▶ **Assigned task**
Reproduce exactly the line with "normal configuration file. Keep tests fast!" and the lines after it. Stop at the last line of the data and include nothing else.

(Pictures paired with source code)
........

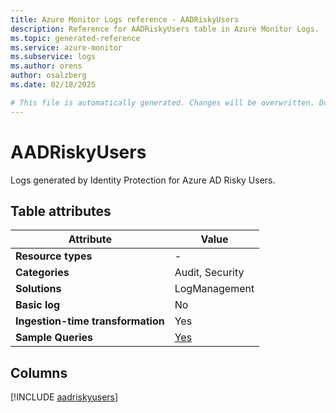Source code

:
 ```yaml
---
title: Azure Monitor Logs reference - AADRiskyUsers
description: Reference for AADRiskyUsers table in Azure Monitor Logs.
ms.topic: generated-reference
ms.service: azure-monitor
ms.subservice: logs
ms.author: orens
author: osalzberg
ms.date: 02/18/2025

# This file is automatically generated. Changes will be overwritten. Do not change this file directly.
---
```


# AADRiskyUsers

Logs generated by Identity Protection for Azure AD Risky Users.


## Table attributes

|Attribute|Value|
|---|---|
|**Resource types**|-|
|**Categories**|Audit, Security|
|**Solutions**| LogManagement|
|**Basic log**|No|
|**Ingestion-time transformation**|Yes|
|**Sample Queries**|[Yes](/azure/azure-monitor/reference/queries/aadriskyusers)|



## Columns
  
[!INCLUDE [aadriskyusers](~/reusable-content/ce-skilling/azure/includes/azure-monitor/reference/tables/aadriskyusers-include.md)]
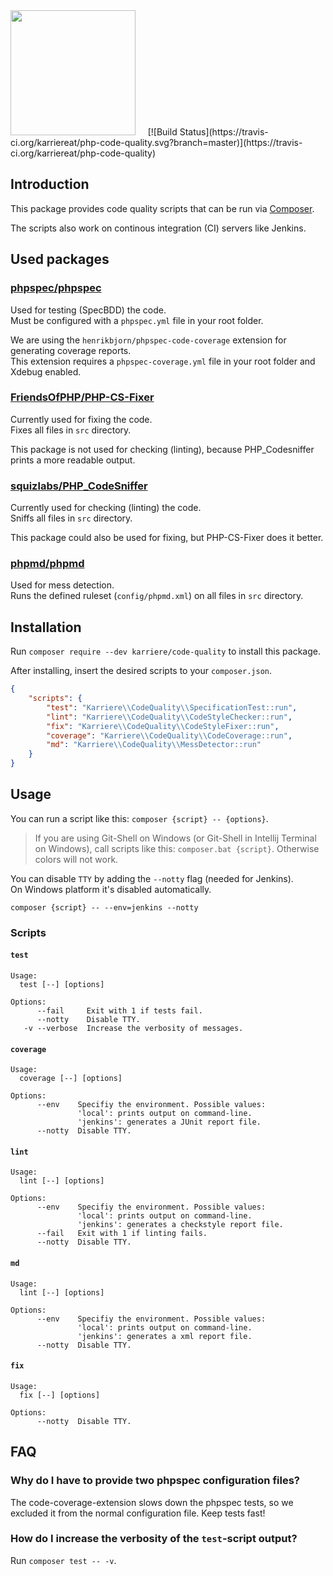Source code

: <img width="200" src="https://www.karriere.at/images/layout/katlogo.svg">
<span>&nbsp;&nbsp;&nbsp;</span>
[![Build Status](https://travis-ci.org/karriereat/php-code-quality.svg?branch=master)](https://travis-ci.org/karriereat/php-code-quality)

## Introduction

This package provides code quality scripts that can be run via
[Composer](https://github.com/composer/composer).

The scripts also work on continous integration (CI) servers like Jenkins. 

## Used packages

### [phpspec/phpspec](https://github.com/phpspec/phpspec)

Used for testing (SpecBDD) the code.   
Must be configured with a `phpspec.yml` file in your root folder.

We are using the `henrikbjorn/phpspec-code-coverage` extension for generating coverage reports.   
This extension requires a `phpspec-coverage.yml` file in your root folder and Xdebug enabled.

### [FriendsOfPHP/PHP-CS-Fixer](https://github.com/FriendsOfPHP/PHP-CS-Fixer)

Currently used for fixing the code.   
Fixes all files in `src` directory.

This package is not used for checking (linting), because PHP_Codesniffer prints a 
more readable output.

### [squizlabs/PHP_CodeSniffer](https://github.com/squizlabs/PHP_CodeSniffer)

Currently used for checking (linting) the code.   
Sniffs all files in `src` directory.

This package could also be used for fixing, but PHP-CS-Fixer does it better.

### [phpmd/phpmd](https://github.com/phpmd/phpmd)

Used for mess detection.   
Runs the defined ruleset (`config/phpmd.xml`) on all files in `src` directory.

## Installation

Run `composer require --dev karriere/code-quality` to install this package.

After installing, insert the desired scripts to your `composer.json`.

```json
{
    "scripts": {
        "test": "Karriere\\CodeQuality\\SpecificationTest::run",
        "lint": "Karriere\\CodeQuality\\CodeStyleChecker::run",
        "fix": "Karriere\\CodeQuality\\CodeStyleFixer::run",
        "coverage": "Karriere\\CodeQuality\\CodeCoverage::run",
        "md": "Karriere\\CodeQuality\\MessDetector::run"
    }
}
```

## Usage

You can run a script like this: `composer {script} -- {options}`.

> If you are using Git-Shell on Windows (or Git-Shell in Intellij 
> Terminal on Windows), call scripts like this: `composer.bat {script}`.
> Otherwise colors will not work.

You can disable `TTY` by adding the `--notty` flag (needed for Jenkins).   
On Windows platform it's disabled automatically.

```
composer {script} -- --env=jenkins --notty
```

### Scripts

#### `test`

```
Usage:
  test [--] [options]

Options:
      --fail     Exit with 1 if tests fail.
      --notty    Disable TTY.
   -v --verbose  Increase the verbosity of messages.
```

#### `coverage`

```
Usage:
  coverage [--] [options]

Options:
      --env    Specifiy the environment. Possible values:
               'local': prints output on command-line.
               'jenkins': generates a JUnit report file.
      --notty  Disable TTY.

```

#### `lint`

```
Usage:
  lint [--] [options]

Options:
      --env    Specifiy the environment. Possible values:
               'local': prints output on command-line.
               'jenkins': generates a checkstyle report file.
      --fail   Exit with 1 if linting fails.
      --notty  Disable TTY.
```

#### `md`

```
Usage:
  lint [--] [options]

Options:
      --env    Specifiy the environment. Possible values:
               'local': prints output on command-line.
               'jenkins': generates a xml report file.
      --notty  Disable TTY.
```

#### `fix`

```
Usage:
  fix [--] [options]

Options:
      --notty  Disable TTY.
```

## FAQ

### Why do I have to provide two phpspec configuration files?

The code-coverage-extension slows down the phpspec tests, so we excluded it from the
normal configuration file. Keep tests fast!

### How do I increase the verbosity of the `test`-script output?

Run `composer test -- -v`.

........

▶ **Completed exercise**
normal configuration file. Keep tests fast!

### How do I increase the verbosity of the `test`-script output?

Run `composer test -- -v`.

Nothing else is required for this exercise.